Trend in regular savings improves despite lower interest rates
One of the barometers for consumer sentiment is the savings index and the latest index from Nationwide UK (Ireland) shows an increase in regular savings in December compared to the same time the previous year.
The Savings Index stood at 88 in December, unchanged from November but up from 81 in December 2012.
It showed that the proportion of people who save regularly now stands at 34% compared to 30% a year ago.
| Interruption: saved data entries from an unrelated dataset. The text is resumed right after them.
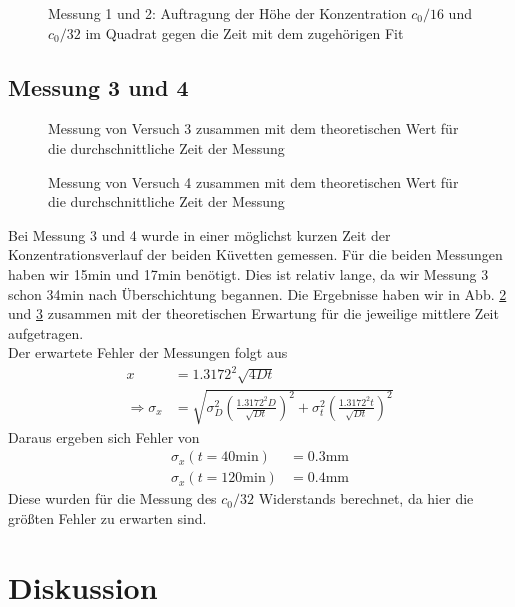 \documentclass[12pt,a4paper,titlepage,headinclude,bibtotoc]{scrartcl}
\begin{document}
\begin{figure}[!h]
\centering

\caption{Messung 1 und 2: Auftragung der Höhe der Konzentration $c_0/16$ und $c_0/32$ im Quadrat gegen die Zeit mit dem zugehörigen Fit\label{fig:M12}}
\end{figure}

\subsection{Messung 3 und 4}
\begin{figure}[h!]
 \centering
 
 \caption{Messung von Versuch 3 zusammen mit dem theoretischen Wert für die durchschnittliche Zeit der Messung\label{fig:m3}}
\end{figure}
\begin{figure}[h!]
 \centering
 
 \caption{Messung von Versuch 4 zusammen mit dem theoretischen Wert für die durchschnittliche Zeit der Messung\label{fig:m4}}
\end{figure}
Bei Messung 3 und 4 wurde in einer möglichst kurzen Zeit der Konzentrationsverlauf der beiden Küvetten gemessen.
Für die beiden Messungen haben wir 15min und 17min benötigt.
Dies ist relativ lange, da wir Messung 3 schon 34min nach Überschichtung begannen.
Die Ergebnisse haben wir in Abb. \ref{fig:m3} und \ref{fig:m4} zusammen mit der theoretischen Erwartung für die jeweilige mittlere Zeit aufgetragen.\\
Der erwartete Fehler der Messungen folgt aus 
\begin{align*}
	x&=1.3172^2\sqrt{4Dt}\\
	\Rightarrow \sigma_x&=\sqrt{\sigma_D^2 \left(\frac{1.3172^2D}{\sqrt{Dt}} \right)^{2}+\sigma_t^2 \left( \frac{1.3172^2t}{\sqrt{Dt}}\right)^2}
\end{align*}	
Daraus ergeben sich Fehler von 
\begin{align*}
	\sigma_x(t=40\text{min})&=0.3\text{mm}\\
	\sigma_x(t=120\text{min})&=0.4\text{mm}
\end{align*}	
Diese wurden für die Messung des $c_0/32$ Widerstands berechnet, da hier die größten Fehler zu erwarten sind.

\newpage
\section{Diskussion}
\label{sec:diskussion}
\end{document}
At the same time the number of people who are not saving at all fell to 40% in December compared to 48% the same time the previous year.
The proportion of people who believe that now is a good time to save is 24%, just above the record low of 23% seen in November. 64% of people feel that current Government policy discourages savings, while just 8% of people believe that it encourages saving.
It also reveals that 48% of people would use any spare funds to pay down debt, down slightly from 49% in December 2012. 10% of people surveyed expressed a preference to spend any spare cash, up from 6% in December the previous year.
The managing director of Nationwide UK (Ireland), Brendan Synnott, said that the conditions for saving remain difficult due to falling interest rates and increased rates of tax on interest earned, which were introduced in the October Budget.
“Looking ahead, 2014 will be an interesting year as increased consumer confidence and preference to spend may well play a bigger role in overall saving behaviour,” he added.